● **About this exercise**
The entries follow. Please return all of them exactly.

────

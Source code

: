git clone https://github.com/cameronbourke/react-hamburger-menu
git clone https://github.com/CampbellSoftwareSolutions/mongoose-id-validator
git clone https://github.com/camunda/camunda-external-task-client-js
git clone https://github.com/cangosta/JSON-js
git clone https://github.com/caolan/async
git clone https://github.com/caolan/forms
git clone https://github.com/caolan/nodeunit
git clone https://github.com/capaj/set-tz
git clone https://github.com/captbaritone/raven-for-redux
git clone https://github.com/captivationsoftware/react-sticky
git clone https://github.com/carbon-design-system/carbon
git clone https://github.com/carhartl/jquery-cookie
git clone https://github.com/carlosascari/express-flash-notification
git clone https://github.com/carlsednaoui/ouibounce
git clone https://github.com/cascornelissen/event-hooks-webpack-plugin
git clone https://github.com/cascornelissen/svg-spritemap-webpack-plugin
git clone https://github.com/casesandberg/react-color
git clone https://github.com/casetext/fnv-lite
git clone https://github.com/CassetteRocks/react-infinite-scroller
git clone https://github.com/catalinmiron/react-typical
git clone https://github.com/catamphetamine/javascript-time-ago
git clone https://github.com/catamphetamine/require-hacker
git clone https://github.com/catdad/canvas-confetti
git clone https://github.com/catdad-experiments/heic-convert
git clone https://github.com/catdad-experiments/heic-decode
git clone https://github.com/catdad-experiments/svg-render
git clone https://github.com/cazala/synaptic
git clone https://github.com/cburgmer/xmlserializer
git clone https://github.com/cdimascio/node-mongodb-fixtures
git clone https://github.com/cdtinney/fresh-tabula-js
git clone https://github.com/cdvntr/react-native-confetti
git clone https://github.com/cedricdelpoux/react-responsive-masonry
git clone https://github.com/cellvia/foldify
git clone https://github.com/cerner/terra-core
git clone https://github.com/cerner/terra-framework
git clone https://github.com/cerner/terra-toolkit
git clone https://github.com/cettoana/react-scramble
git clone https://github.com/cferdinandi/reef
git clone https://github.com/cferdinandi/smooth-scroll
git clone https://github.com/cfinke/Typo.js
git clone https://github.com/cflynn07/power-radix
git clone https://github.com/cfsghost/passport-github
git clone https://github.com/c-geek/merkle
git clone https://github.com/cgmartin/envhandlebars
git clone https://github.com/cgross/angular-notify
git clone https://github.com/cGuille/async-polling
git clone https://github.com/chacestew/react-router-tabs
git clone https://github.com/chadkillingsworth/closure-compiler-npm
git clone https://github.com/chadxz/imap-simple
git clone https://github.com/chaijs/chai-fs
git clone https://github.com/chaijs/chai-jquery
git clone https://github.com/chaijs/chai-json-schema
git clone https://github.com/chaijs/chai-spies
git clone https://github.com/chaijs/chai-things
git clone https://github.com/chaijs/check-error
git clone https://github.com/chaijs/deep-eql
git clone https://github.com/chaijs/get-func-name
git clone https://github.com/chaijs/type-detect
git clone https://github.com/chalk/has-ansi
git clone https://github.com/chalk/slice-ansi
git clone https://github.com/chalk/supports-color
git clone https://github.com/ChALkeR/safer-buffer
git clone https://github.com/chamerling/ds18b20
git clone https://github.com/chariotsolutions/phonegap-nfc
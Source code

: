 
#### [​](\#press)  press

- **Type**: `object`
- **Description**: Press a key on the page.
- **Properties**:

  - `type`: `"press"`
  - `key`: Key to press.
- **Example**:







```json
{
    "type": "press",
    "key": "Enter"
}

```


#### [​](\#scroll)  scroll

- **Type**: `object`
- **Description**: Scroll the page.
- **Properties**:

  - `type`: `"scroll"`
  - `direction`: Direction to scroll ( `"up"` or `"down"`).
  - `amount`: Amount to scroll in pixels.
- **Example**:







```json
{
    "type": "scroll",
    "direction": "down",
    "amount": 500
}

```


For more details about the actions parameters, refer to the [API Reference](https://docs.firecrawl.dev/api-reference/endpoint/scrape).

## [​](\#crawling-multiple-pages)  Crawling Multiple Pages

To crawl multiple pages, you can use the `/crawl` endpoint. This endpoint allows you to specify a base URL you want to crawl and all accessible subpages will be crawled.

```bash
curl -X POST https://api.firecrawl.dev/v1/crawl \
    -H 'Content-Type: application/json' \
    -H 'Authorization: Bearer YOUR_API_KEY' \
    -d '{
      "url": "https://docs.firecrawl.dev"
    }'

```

────

● **Answer space**
Source code

:git clone https://github.com/cameronbourke/react-hamburger-menu
git clone https://github.com/CampbellSoftwareSolutions/mongoose-id-validator
git clone https://github.com/camunda/camunda-external-task-client-js
git clone https://github.com/cangosta/JSON-js
git clone https://github.com/caolan/async
git clone https://github.com/caolan/forms
git clone https://github.com/caolan/nodeunit
git clone https://github.com/capaj/set-tz
git clone https://github.com/captbaritone/raven-for-redux
git clone https://github.com/captivationsoftware/react-sticky
git clone https://github.com/carbon-design-system/carbon
git clone https://github.com/carhartl/jquery-cookie
git clone https://github.com/carlosascari/express-flash-notification
git clone https://github.com/carlsednaoui/ouibounce
git clone https://github.com/cascornelissen/event-hooks-webpack-plugin
git clone https://github.com/cascornelissen/svg-spritemap-webpack-plugin
git clone https://github.com/casesandberg/react-color
git clone https://github.com/casetext/fnv-lite
git clone https://github.com/CassetteRocks/react-infinite-scroller
git clone https://github.com/catalinmiron/react-typical
git clone https://github.com/catamphetamine/javascript-time-ago
git clone https://github.com/catamphetamine/require-hacker
git clone https://github.com/catdad/canvas-confetti
git clone https://github.com/catdad-experiments/heic-convert
git clone https://github.com/catdad-experiments/heic-decode
git clone https://github.com/catdad-experiments/svg-render
git clone https://github.com/cazala/synaptic
git clone https://github.com/cburgmer/xmlserializer
git clone https://github.com/cdimascio/node-mongodb-fixtures
git clone https://github.com/cdtinney/fresh-tabula-js
git clone https://github.com/cdvntr/react-native-confetti
git clone https://github.com/cedricdelpoux/react-responsive-masonry
git clone https://github.com/cellvia/foldify
git clone https://github.com/cerner/terra-core
git clone https://github.com/cerner/terra-framework
git clone https://github.com/cerner/terra-toolkit
git clone https://github.com/cettoana/react-scramble
git clone https://github.com/cferdinandi/reef
git clone https://github.com/cferdinandi/smooth-scroll
git clone https://github.com/cfinke/Typo.js
git clone https://github.com/cflynn07/power-radix
git clone https://github.com/cfsghost/passport-github
git clone https://github.com/c-geek/merkle
git clone https://github.com/cgmartin/envhandlebars
git clone https://github.com/cgross/angular-notify
git clone https://github.com/cGuille/async-polling
git clone https://github.com/chacestew/react-router-tabs
git clone https://github.com/chadkillingsworth/closure-compiler-npm
git clone https://github.com/chadxz/imap-simple
git clone https://github.com/chaijs/chai-fs
git clone https://github.com/chaijs/chai-jquery
git clone https://github.com/chaijs/chai-json-schema
git clone https://github.com/chaijs/chai-spies
git clone https://github.com/chaijs/chai-things
git clone https://github.com/chaijs/check-error
git clone https://github.com/chaijs/deep-eql
git clone https://github.com/chaijs/get-func-name
git clone https://github.com/chaijs/type-detect
git clone https://github.com/chalk/has-ansi
git clone https://github.com/chalk/slice-ansi
git clone https://github.com/chalk/supports-color
git clone https://github.com/ChALkeR/safer-buffer
git clone https://github.com/chamerling/ds18b20
git clone https://github.com/chariotsolutions/phonegap-nfc
Source code

: 
#### [​](\#press)  press

- **Type**: `object`
- **Description**: Press a key on the page.
- **Properties**:

  - `type`: `"press"`
  - `key`: Key to press.
- **Example**:







```json
{
    "type": "press",
    "key": "Enter"
}

```


#### [​](\#scroll)  scroll

- **Type**: `object`
- **Description**: Scroll the page.
- **Properties**:

  - `type`: `"scroll"`
  - `direction`: Direction to scroll ( `"up"` or `"down"`).
  - `amount`: Amount to scroll in pixels.
- **Example**:







```json
{
    "type": "scroll",
    "direction": "down",
    "amount": 500
}

```


For more details about the actions parameters, refer to the [API Reference](https://docs.firecrawl.dev/api-reference/endpoint/scrape).

## [​](\#crawling-multiple-pages)  Crawling Multiple Pages

To crawl multiple pages, you can use the `/crawl` endpoint. This endpoint allows you to specify a base URL you want to crawl and all accessible subpages will be crawled.

```bash
curl -X POST https://api.firecrawl.dev/v1/crawl \
    -H 'Content-Type: application/json' \
    -H 'Authorization: Bearer YOUR_API_KEY' \
    -d '{
      "url": "https://docs.firecrawl.dev"
    }'

```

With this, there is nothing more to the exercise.